I think that it will be difficult to get good advice on this.

You are a smart cookie, run your own scenarios. Seriously, I fear you would get "professional advice" that pushes you off the course you have identified as best for the two of you in exchange for cookie cutter info. Or, you spend money to find out that you didn't learn anything new.

Perhaps you think you want to go with Plan A, whatever that is, let's say SS asap x 2. Run the numbers out 10-20 years to get any idea.

Do same for Plan B, Plan C, etc. There are a lot of special calculators out there, use what gives you the most flexibility in changing parameters like tax bracket, inflation, etc., so you can test in good and bad economic conditions and pick your best all purpose path. Definitely run one Best Case Scenario, everything better than planned! and also Worst Case Scenario, all estimates are off! Somewhere in the middle will be reality.
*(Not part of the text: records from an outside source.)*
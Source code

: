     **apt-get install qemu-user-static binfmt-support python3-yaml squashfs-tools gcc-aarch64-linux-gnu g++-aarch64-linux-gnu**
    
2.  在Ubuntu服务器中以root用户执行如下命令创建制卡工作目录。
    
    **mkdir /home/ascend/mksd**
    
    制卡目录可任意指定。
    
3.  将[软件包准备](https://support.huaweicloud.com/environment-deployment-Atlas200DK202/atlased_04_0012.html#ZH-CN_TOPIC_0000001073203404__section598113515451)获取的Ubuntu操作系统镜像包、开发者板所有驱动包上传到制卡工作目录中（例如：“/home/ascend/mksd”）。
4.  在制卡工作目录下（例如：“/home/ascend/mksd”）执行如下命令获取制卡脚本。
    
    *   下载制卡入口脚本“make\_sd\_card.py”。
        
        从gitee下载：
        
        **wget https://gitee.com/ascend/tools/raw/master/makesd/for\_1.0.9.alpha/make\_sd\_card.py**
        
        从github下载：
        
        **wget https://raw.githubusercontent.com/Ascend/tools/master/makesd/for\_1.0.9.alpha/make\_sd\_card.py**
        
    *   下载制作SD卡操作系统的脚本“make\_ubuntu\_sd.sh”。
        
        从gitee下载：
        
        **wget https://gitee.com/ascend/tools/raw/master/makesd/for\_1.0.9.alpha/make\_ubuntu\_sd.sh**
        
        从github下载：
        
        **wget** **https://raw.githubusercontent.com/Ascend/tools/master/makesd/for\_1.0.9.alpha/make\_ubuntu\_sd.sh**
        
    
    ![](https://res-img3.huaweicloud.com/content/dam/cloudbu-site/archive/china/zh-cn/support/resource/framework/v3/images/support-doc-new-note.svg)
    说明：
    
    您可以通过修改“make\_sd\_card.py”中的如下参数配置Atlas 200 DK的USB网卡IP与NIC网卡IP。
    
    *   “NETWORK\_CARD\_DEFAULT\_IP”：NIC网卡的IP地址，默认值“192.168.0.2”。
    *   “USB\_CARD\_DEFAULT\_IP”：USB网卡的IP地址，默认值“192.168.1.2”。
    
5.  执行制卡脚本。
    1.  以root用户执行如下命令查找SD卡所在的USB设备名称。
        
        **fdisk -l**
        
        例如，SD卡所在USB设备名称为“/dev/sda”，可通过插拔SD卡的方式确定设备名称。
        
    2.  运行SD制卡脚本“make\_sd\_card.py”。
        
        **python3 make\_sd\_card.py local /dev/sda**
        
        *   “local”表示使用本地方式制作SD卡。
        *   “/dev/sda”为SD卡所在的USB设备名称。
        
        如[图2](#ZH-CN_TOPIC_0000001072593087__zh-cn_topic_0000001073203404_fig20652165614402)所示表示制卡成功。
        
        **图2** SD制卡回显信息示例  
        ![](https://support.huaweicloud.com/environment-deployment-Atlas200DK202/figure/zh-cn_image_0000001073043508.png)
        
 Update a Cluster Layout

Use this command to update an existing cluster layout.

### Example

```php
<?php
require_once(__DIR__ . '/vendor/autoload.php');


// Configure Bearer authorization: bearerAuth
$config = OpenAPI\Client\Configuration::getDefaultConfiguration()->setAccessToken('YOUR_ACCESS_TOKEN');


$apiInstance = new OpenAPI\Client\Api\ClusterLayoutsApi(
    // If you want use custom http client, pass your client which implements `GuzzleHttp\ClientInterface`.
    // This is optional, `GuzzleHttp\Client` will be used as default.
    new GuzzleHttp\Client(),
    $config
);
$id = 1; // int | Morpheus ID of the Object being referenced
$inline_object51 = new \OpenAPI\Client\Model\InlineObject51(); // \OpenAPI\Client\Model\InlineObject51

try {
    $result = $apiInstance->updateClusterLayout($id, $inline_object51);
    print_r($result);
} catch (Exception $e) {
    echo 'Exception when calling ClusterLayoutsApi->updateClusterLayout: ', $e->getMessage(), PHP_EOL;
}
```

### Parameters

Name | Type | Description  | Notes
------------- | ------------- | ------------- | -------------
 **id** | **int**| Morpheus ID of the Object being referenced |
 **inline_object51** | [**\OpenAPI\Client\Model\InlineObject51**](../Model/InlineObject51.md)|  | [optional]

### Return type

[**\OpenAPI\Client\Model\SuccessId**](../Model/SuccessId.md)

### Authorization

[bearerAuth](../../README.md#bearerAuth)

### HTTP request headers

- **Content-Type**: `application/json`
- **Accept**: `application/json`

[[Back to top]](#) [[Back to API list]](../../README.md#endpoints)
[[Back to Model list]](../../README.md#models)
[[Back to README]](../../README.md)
I don't think there is One Best Answer, no matter how many planners you end up being able to find. No one has a crystal ball and no one is more interested in your future financial well-being as you are.

I do of course hope you find someone helpful because you want to find them, but I think you have the smarts needed and just want a "yes, this is a good solid plan" confirmation. Nothing wrong with that. I hope you find it and can put crisis of confidence behind you and retire with some certainty that Yes, today I can stop working!

I further hope that SS and Medicare discussions around these parts help you since so many have already travelled this path. At 51, I'm not putting forth any special effort to understand Medicare just yet, and it is clearly more complex than I had originally thought. SS for me is the only fixed payment so I want to push it off as long as possible.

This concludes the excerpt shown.